What is needed: Find the line with "Spesso gli operatori" and the line with "Questa è una soluzione che" in the entries below; output exactly those two lines, every line between them, and no others.

Entries taken from a collection
▬▬▬
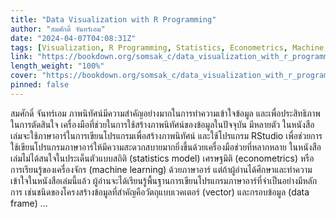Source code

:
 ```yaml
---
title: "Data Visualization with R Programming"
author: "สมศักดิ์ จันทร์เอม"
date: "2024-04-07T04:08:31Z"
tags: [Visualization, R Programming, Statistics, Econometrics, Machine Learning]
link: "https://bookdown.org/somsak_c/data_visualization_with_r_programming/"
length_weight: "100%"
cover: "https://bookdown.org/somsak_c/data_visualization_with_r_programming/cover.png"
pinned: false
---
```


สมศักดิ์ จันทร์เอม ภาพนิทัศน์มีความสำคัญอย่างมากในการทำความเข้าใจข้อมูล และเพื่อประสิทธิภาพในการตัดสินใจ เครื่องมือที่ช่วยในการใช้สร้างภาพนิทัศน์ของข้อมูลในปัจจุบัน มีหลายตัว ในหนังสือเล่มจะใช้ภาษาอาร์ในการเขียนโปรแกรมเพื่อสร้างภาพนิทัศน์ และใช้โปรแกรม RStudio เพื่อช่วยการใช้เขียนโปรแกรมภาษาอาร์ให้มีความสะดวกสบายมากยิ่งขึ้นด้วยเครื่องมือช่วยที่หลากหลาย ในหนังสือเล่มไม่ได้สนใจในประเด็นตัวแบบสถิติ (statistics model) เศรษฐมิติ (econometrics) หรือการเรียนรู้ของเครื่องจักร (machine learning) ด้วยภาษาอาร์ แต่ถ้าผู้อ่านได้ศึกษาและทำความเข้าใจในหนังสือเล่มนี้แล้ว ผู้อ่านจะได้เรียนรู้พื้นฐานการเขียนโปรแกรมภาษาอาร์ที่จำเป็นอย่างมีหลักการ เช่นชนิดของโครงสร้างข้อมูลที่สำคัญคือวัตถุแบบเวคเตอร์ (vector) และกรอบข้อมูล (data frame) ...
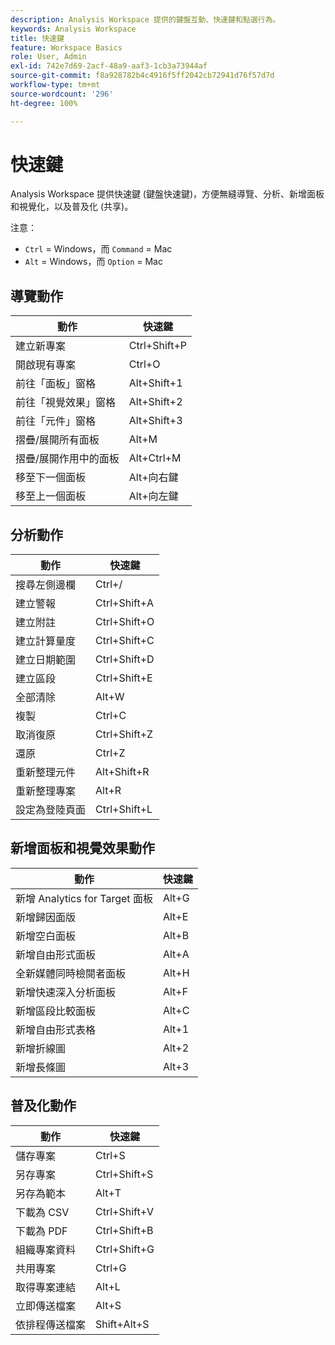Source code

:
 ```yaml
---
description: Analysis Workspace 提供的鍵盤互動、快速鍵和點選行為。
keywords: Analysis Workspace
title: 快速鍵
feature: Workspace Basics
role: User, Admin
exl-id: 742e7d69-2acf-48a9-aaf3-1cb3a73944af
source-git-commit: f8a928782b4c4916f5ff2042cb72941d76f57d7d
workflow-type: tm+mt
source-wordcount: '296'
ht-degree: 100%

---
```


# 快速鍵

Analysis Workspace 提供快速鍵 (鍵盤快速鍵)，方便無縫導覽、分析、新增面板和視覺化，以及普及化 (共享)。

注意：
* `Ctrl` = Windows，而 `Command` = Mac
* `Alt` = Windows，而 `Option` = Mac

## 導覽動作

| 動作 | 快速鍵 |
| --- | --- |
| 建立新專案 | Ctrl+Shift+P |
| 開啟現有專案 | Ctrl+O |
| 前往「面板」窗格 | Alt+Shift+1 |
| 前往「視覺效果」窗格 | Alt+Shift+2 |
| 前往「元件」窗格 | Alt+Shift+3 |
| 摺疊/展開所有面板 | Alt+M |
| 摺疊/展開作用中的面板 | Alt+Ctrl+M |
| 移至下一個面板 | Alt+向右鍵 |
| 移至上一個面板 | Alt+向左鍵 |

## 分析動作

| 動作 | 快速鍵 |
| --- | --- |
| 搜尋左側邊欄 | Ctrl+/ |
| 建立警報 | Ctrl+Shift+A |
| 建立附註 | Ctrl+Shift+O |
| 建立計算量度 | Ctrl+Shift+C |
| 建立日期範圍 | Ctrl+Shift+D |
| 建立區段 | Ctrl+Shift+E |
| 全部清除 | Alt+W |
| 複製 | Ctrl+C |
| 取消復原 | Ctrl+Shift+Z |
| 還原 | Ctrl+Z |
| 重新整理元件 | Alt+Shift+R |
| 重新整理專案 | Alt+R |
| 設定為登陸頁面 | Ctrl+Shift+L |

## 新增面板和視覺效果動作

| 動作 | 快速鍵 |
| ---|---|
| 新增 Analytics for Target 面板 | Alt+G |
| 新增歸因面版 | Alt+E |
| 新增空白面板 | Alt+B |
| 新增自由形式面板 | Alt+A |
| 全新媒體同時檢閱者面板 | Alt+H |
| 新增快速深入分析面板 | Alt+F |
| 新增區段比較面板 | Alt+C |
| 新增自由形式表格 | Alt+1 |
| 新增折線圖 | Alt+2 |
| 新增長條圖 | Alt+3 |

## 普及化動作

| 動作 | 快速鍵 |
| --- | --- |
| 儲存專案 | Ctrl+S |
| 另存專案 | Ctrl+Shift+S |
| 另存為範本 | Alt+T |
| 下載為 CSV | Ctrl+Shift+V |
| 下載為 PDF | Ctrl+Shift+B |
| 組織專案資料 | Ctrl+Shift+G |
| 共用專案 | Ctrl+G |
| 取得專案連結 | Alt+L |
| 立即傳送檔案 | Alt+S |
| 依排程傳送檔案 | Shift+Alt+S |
▬▬▬
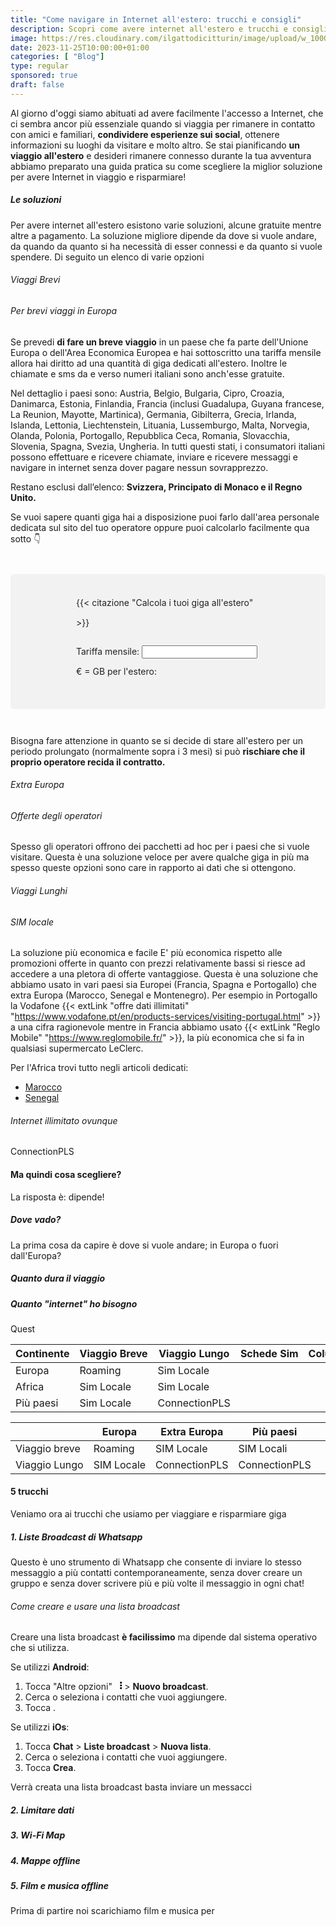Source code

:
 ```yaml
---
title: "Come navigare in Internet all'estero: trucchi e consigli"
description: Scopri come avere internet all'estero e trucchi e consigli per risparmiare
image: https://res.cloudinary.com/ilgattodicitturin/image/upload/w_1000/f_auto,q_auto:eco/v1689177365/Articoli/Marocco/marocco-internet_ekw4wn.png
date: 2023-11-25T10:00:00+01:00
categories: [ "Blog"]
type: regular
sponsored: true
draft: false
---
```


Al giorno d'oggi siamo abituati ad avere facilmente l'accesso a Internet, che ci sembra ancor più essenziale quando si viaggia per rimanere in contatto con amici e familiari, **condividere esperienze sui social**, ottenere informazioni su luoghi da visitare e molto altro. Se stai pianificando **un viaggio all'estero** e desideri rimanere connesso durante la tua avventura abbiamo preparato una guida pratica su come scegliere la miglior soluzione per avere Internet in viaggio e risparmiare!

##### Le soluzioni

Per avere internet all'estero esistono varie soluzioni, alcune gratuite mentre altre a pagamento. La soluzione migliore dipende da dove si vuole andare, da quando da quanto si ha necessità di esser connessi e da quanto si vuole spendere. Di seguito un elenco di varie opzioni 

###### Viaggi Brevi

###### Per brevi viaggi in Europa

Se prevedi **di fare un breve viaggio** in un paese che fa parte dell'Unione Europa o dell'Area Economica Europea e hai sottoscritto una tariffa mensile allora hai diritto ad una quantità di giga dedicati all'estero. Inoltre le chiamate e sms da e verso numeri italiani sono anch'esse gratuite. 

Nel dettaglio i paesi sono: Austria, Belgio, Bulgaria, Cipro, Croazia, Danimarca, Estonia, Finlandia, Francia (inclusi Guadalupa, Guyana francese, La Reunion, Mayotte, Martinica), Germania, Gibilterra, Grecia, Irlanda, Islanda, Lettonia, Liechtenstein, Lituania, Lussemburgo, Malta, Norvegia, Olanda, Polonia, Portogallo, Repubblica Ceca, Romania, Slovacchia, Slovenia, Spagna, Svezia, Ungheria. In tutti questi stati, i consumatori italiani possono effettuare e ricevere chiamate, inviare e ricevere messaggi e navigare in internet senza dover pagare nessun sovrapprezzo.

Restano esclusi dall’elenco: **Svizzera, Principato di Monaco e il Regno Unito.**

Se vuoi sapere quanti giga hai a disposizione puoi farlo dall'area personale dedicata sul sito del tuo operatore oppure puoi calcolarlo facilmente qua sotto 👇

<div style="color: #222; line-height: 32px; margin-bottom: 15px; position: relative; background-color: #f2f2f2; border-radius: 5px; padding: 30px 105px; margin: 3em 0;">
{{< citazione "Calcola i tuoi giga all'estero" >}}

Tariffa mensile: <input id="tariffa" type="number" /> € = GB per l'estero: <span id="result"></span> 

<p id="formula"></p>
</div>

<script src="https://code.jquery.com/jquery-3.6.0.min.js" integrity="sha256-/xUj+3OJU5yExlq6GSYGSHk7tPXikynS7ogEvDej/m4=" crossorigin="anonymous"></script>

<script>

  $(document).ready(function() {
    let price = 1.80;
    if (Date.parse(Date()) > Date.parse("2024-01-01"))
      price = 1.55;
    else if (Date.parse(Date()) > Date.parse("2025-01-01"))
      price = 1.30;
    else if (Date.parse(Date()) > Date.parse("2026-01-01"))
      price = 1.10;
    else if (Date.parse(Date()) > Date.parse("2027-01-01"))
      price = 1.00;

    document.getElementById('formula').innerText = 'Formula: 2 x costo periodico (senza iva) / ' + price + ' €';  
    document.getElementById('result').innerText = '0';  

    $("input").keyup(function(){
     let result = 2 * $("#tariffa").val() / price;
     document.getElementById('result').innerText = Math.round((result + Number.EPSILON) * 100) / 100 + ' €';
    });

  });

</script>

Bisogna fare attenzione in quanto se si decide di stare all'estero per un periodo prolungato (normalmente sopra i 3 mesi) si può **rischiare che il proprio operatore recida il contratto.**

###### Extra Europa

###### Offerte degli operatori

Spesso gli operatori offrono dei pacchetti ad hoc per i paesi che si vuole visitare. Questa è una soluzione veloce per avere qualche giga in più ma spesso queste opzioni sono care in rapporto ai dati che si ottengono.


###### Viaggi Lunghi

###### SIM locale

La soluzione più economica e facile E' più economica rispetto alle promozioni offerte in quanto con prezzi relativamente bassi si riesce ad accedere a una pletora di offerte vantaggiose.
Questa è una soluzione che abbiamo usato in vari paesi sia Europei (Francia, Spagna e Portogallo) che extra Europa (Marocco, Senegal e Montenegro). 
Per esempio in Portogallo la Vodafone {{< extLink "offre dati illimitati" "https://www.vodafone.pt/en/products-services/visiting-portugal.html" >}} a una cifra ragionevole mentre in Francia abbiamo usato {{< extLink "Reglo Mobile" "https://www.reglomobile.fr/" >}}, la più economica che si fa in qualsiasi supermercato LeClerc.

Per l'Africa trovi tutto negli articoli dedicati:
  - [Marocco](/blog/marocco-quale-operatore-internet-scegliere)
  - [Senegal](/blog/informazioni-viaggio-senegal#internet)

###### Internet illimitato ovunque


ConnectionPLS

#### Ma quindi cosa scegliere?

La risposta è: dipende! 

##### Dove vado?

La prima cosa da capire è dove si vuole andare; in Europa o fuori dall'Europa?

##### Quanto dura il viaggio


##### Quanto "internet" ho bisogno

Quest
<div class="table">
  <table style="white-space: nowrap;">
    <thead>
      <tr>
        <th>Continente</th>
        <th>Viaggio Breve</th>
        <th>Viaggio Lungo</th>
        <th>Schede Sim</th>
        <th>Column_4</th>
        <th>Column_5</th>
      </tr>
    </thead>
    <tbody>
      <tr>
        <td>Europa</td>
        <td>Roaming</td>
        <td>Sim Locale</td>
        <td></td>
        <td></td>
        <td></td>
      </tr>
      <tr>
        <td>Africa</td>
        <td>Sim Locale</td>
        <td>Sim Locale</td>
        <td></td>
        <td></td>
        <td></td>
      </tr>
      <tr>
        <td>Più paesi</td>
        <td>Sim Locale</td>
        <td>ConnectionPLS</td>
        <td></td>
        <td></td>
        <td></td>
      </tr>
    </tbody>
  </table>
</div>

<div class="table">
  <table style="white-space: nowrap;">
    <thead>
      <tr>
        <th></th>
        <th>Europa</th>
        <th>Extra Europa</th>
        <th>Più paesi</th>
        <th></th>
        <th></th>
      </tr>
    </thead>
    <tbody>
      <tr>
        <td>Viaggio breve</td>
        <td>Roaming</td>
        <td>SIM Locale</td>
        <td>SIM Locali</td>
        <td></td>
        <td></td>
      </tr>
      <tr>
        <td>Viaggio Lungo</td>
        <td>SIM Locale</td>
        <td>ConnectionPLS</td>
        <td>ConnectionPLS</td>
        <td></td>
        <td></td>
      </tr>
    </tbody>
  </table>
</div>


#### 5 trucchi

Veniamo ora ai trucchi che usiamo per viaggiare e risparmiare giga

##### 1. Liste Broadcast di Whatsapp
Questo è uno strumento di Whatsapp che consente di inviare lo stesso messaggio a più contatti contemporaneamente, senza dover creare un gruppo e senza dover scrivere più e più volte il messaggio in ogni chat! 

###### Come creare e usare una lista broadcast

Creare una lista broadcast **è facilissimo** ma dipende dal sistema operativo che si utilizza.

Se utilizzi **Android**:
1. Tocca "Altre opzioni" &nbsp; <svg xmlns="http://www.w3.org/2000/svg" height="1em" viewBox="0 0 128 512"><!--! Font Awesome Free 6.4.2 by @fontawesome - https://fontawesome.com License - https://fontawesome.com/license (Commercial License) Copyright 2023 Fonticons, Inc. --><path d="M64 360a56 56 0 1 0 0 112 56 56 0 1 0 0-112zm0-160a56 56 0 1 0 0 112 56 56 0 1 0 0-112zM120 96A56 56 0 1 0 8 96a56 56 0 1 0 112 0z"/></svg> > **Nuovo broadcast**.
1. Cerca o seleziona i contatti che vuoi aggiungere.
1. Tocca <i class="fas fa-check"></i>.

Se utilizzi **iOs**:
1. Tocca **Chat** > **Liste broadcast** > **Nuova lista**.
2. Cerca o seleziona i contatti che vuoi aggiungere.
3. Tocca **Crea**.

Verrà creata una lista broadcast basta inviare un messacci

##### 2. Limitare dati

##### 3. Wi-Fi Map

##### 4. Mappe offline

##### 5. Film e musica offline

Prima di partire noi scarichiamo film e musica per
▬▬▬
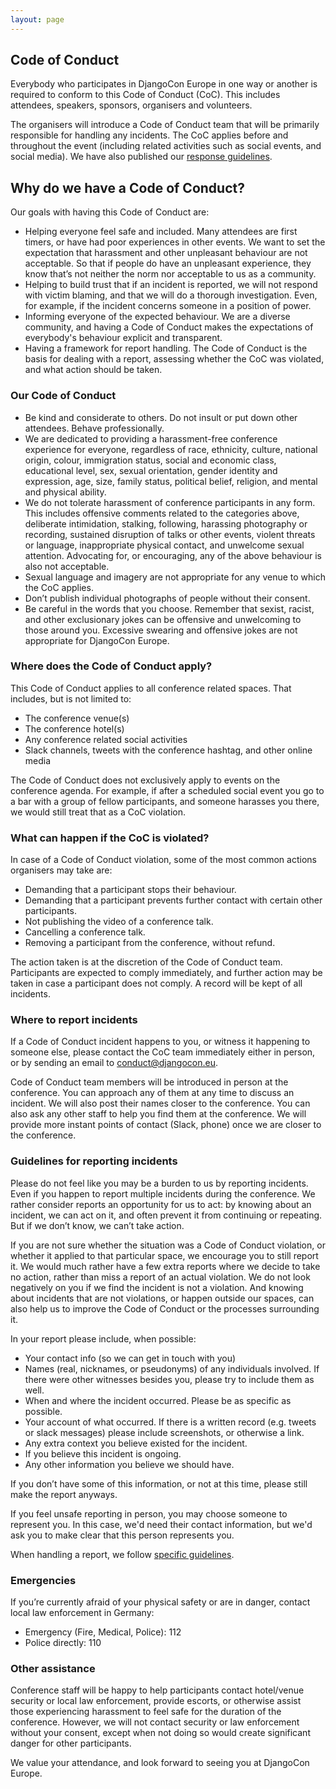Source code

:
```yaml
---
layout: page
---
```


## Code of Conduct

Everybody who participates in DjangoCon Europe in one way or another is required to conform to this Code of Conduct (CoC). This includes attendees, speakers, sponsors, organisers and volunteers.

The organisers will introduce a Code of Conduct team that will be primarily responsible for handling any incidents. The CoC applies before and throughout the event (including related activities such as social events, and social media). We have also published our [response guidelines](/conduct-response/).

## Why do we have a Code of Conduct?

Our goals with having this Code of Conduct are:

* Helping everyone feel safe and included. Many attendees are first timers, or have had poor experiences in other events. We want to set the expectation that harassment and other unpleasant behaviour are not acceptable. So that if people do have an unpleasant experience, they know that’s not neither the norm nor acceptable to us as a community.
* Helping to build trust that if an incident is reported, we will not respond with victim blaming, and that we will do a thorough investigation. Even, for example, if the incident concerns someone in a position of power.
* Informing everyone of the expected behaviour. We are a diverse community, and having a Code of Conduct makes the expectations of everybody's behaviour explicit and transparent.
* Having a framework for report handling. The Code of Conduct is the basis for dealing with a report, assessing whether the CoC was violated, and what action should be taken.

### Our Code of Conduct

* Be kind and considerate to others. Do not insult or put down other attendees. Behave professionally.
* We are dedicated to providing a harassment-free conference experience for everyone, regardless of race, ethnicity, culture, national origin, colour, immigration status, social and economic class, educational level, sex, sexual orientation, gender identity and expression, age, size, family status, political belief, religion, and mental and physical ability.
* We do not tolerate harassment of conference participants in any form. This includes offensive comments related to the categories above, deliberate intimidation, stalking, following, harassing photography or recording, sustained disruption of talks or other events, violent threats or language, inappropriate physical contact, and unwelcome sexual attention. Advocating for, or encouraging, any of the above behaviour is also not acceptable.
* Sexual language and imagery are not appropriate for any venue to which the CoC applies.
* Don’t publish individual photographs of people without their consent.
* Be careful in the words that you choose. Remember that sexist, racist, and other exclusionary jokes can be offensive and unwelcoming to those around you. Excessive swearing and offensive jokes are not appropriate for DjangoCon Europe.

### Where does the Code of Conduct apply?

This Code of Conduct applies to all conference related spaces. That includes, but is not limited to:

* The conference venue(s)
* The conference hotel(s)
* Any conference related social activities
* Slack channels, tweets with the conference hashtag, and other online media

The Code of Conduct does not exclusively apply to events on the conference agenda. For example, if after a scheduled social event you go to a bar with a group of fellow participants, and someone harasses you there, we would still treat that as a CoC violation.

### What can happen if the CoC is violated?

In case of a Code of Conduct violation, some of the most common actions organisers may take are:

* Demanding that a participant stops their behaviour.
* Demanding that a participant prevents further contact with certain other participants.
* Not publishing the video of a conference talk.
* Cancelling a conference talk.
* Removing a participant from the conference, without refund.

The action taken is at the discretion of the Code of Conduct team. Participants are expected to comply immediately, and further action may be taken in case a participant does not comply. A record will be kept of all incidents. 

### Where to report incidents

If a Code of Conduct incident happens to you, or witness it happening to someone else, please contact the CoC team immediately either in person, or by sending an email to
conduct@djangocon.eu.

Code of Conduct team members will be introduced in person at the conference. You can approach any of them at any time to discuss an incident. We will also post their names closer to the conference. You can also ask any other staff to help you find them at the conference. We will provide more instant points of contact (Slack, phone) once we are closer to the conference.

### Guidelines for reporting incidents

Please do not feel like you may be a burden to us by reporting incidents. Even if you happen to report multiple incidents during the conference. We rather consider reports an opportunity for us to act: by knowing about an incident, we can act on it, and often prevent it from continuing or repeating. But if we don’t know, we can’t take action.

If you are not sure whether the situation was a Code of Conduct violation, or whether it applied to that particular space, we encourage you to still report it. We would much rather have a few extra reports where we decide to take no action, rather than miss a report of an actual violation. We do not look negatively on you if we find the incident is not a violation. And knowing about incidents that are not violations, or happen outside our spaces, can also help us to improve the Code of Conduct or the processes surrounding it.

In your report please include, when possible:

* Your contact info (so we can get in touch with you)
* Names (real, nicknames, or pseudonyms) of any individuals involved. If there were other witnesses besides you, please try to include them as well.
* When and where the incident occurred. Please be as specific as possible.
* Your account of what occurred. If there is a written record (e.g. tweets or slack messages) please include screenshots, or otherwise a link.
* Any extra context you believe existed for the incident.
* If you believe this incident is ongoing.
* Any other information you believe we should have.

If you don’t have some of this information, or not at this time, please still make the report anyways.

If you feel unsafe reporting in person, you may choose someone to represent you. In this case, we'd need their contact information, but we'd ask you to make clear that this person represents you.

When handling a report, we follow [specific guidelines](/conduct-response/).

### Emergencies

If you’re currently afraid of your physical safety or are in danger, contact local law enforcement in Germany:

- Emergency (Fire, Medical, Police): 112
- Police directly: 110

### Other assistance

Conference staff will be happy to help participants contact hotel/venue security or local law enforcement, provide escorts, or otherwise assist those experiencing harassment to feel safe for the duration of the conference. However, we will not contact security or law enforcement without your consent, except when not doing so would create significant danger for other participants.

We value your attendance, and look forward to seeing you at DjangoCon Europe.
▬▬▬
Answer area:
Spesso gli operatori offrono dei pacchetti ad hoc per i paesi che si vuole visitare. Questa è una soluzione veloce per avere qualche giga in più ma spesso queste opzioni sono care in rapporto ai dati che si ottengono.


###### Viaggi Lunghi

###### SIM locale

La soluzione più economica e facile E' più economica rispetto alle promozioni offerte in quanto con prezzi relativamente bassi si riesce ad accedere a una pletora di offerte vantaggiose.
Questa è una soluzione che abbiamo usato in vari paesi sia Europei (Francia, Spagna e Portogallo) che extra Europa (Marocco, Senegal e Montenegro). 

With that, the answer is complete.